### EXERCISE INPUTS:
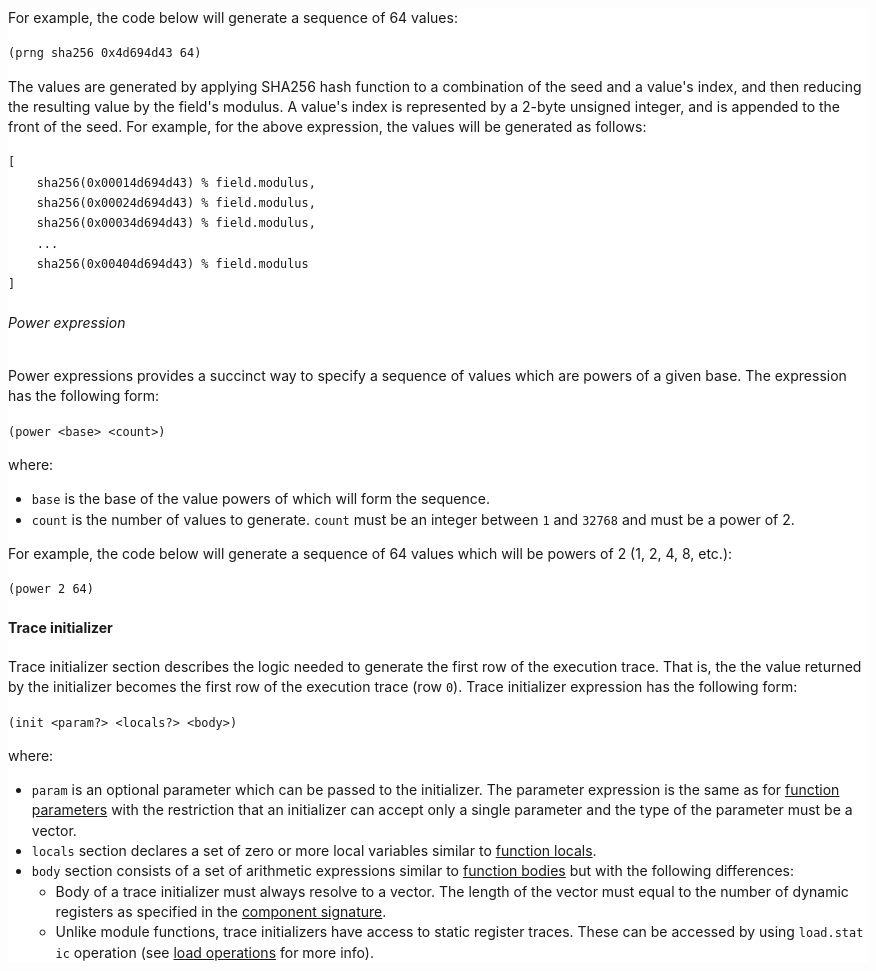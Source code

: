 For example, the code below will generate a sequence of 64 values:
```
(prng sha256 0x4d694d43 64)
```
The values are generated by applying SHA256 hash function to a combination of the seed and a value's index, and then reducing the resulting value by the field's modulus. A value's index is represented by a 2-byte unsigned integer, and is appended to the front of the seed. For example, for the above expression, the values will be generated as follows:
```
[
    sha256(0x00014d694d43) % field.modulus,
    sha256(0x00024d694d43) % field.modulus,
    sha256(0x00034d694d43) % field.modulus,
    ...
    sha256(0x00404d694d43) % field.modulus
]
```

###### Power expression
Power expressions provides a succinct way to specify a sequence of values which are powers of a given base. The expression has the following form:
```
(power <base> <count>)
```
where:
* `base` is the base of the value powers of which will form the sequence.
* `count` is the number of values to generate. `count` must be an integer between `1` and `32768` and must be a power of 2.

For example, the code below will generate a sequence of 64 values which will be powers of 2 (1, 2, 4, 8, etc.):
```
(power 2 64)
```

#### Trace initializer
Trace initializer section describes the logic needed to generate the first row of the execution trace. That is, the the value returned by the initializer becomes the first row of the execution trace (row `0`). Trace initializer expression has the following form:
```
(init <param?> <locals?> <body>)
```
where:
* `param` is an optional parameter which can be passed to the initializer. The parameter expression is the same as for [function parameters](#Function-parameters) with the restriction that an initializer can accept only a single parameter and the type of the parameter must be a vector.
* `locals` section declares a set of zero or more local variables similar to [function locals](#Function-local-variables).
* `body` section consists of a set of arithmetic expressions similar to [function bodies](#Function-body) but with the following differences:
  * Body of a trace initializer must always resolve to a vector. The length of the vector must equal to the number of dynamic registers as specified in the [component signature](#Component-signature).
  * Unlike module functions, trace initializers have access to static register traces. These can be accessed by using `load.static` operation (see [load operations](#Load-operations) for more info).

### EXERCISE GOAL:
The answer must consist only of the lines from the beginning of the entries above through the line that holds "power of 2.", reproduced exactly and without pictures.

### EXERCISE SOLUTION:
Source code

: For example, the code below will generate a sequence of 64 values:
```
(prng sha256 0x4d694d43 64)
```
The values are generated by applying SHA256 hash function to a combination of the seed and a value's index, and then reducing the resulting value by the field's modulus. A value's index is represented by a 2-byte unsigned integer, and is appended to the front of the seed. For example, for the above expression, the values will be generated as follows:
```
[
    sha256(0x00014d694d43) % field.modulus,
    sha256(0x00024d694d43) % field.modulus,
    sha256(0x00034d694d43) % field.modulus,
    ...
    sha256(0x00404d694d43) % field.modulus
]
```

###### Power expression
Power expressions provides a succinct way to specify a sequence of values which are powers of a given base. The expression has the following form:
```
(power <base> <count>)
```
where:
* `base` is the base of the value powers of which will form the sequence.
* `count` is the number of values to generate. `count` must be an integer between `1` and `32768` and must be a power of 2.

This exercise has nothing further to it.